● TASK ITEM: Every line holding "than" should be copied from the records below.

● DATA PROVIDED:
________________

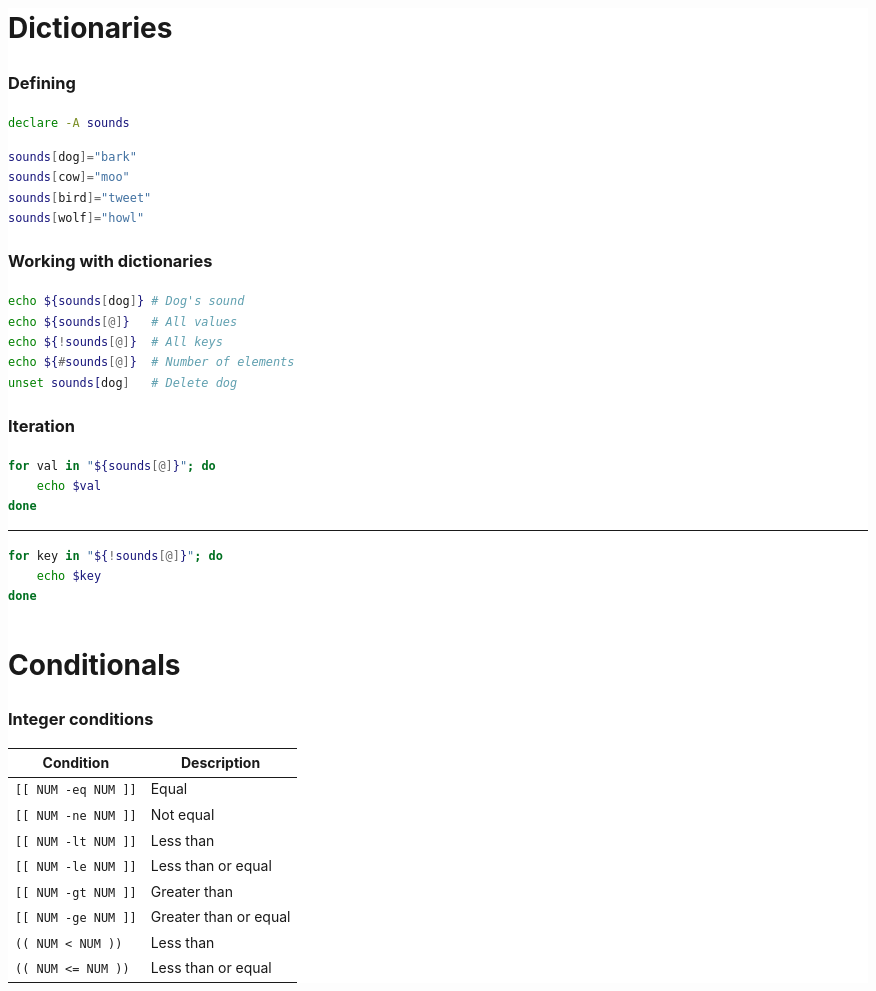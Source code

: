 



# Dictionaries

### Defining

```bash
declare -A sounds
```

```bash
sounds[dog]="bark"
sounds[cow]="moo"
sounds[bird]="tweet"
sounds[wolf]="howl"
```


### Working with dictionaries

```bash
echo ${sounds[dog]} # Dog's sound
echo ${sounds[@]}   # All values
echo ${!sounds[@]}  # All keys
echo ${#sounds[@]}  # Number of elements
unset sounds[dog]   # Delete dog
```

### Iteration

```bash
for val in "${sounds[@]}"; do
    echo $val
done
```
---
```bash
for key in "${!sounds[@]}"; do
    echo $key
done
```





# Conditionals

### Integer conditions

| Condition           | Description                                 |
|---------------------|---------------------------------------------|
| `[[ NUM -eq NUM ]]` | <yel>Eq</yel>ual                            |
| `[[ NUM -ne NUM ]]` | <yel>N</yel>ot <yel>e</yel>qual             |
| `[[ NUM -lt NUM ]]` | <yel>L</yel>ess <yel>t</yel>han             |
| `[[ NUM -le NUM ]]` | <yel>L</yel>ess than or <yel>e</yel>qual    |
| `[[ NUM -gt NUM ]]` | <yel>G</yel>reater <yel>t</yel>han          |
| `[[ NUM -ge NUM ]]` | <yel>G</yel>reater than or <yel>e</yel>qual |
| `(( NUM < NUM ))`   | Less than                                   |
| `(( NUM <= NUM ))`  | Less than or equal                          |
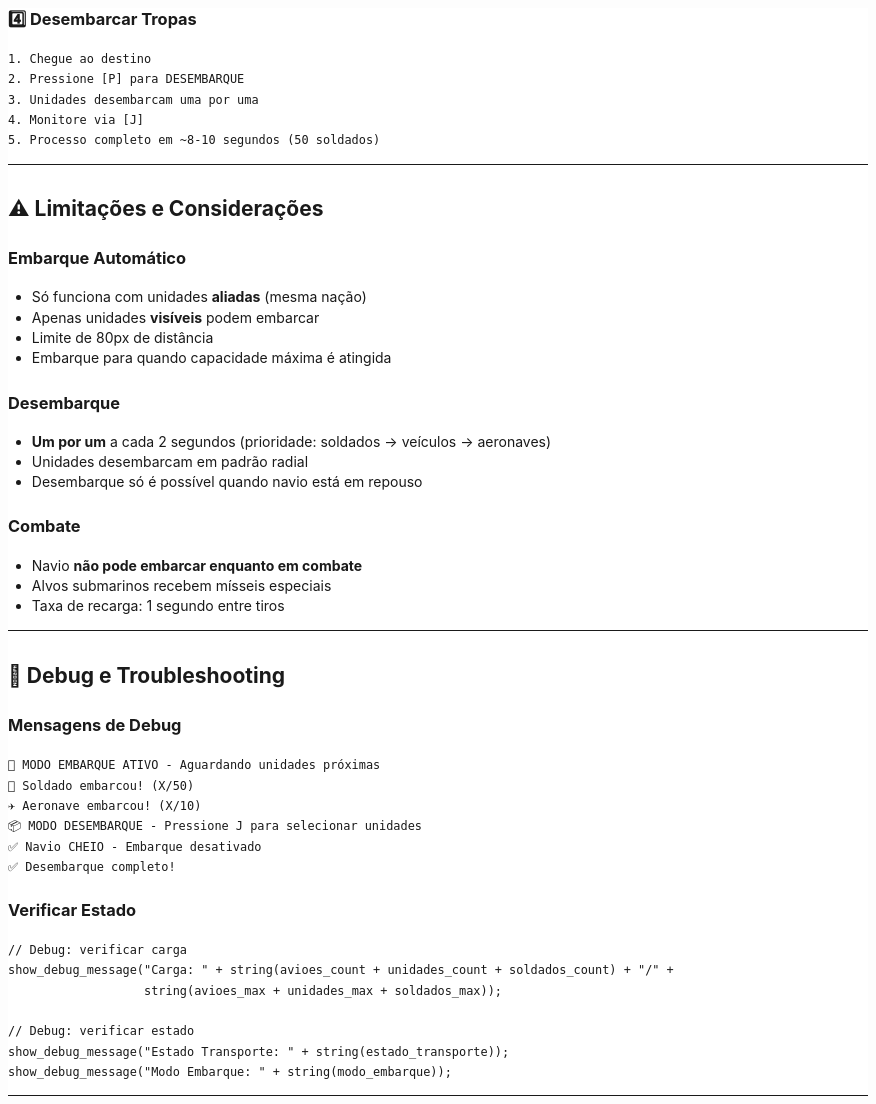 ### 4️⃣ Desembarcar Tropas
```
1. Chegue ao destino
2. Pressione [P] para DESEMBARQUE
3. Unidades desembarcam uma por uma
4. Monitore via [J]
5. Processo completo em ~8-10 segundos (50 soldados)
```

---

## ⚠️ Limitações e Considerações

### Embarque Automático
- Só funciona com unidades **aliadas** (mesma nação)
- Apenas unidades **visíveis** podem embarcar
- Limite de 80px de distância
- Embarque para quando capacidade máxima é atingida

### Desembarque
- **Um por um** a cada 2 segundos (prioridade: soldados → veículos → aeronaves)
- Unidades desembarcam em padrão radial
- Desembarque só é possível quando navio está em repouso

### Combate
- Navio **não pode embarcar enquanto em combate**
- Alvos submarinos recebem mísseis especiais
- Taxa de recarga: 1 segundo entre tiros

---

## 🐛 Debug e Troubleshooting

### Mensagens de Debug
```gml
🚚 MODO EMBARQUE ATIVO - Aguardando unidades próximas
👥 Soldado embarcou! (X/50)
✈️ Aeronave embarcou! (X/10)
📦 MODO DESEMBARQUE - Pressione J para selecionar unidades
✅ Navio CHEIO - Embarque desativado
✅ Desembarque completo!
```

### Verificar Estado
```gml
// Debug: verificar carga
show_debug_message("Carga: " + string(avioes_count + unidades_count + soldados_count) + "/" + 
                   string(avioes_max + unidades_max + soldados_max));

// Debug: verificar estado
show_debug_message("Estado Transporte: " + string(estado_transporte));
show_debug_message("Modo Embarque: " + string(modo_embarque));
```

---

________________

● RESPONSE TO THIS EXERCISE:
| `[[ NUM -le NUM ]]` | <yel>L</yel>ess than or <yel>e</yel>qual    |
| `[[ NUM -ge NUM ]]` | <yel>G</yel>reater than or <yel>e</yel>qual |
| `(( NUM < NUM ))`   | Less than                                   |
| `(( NUM <= NUM ))`  | Less than or equal                          |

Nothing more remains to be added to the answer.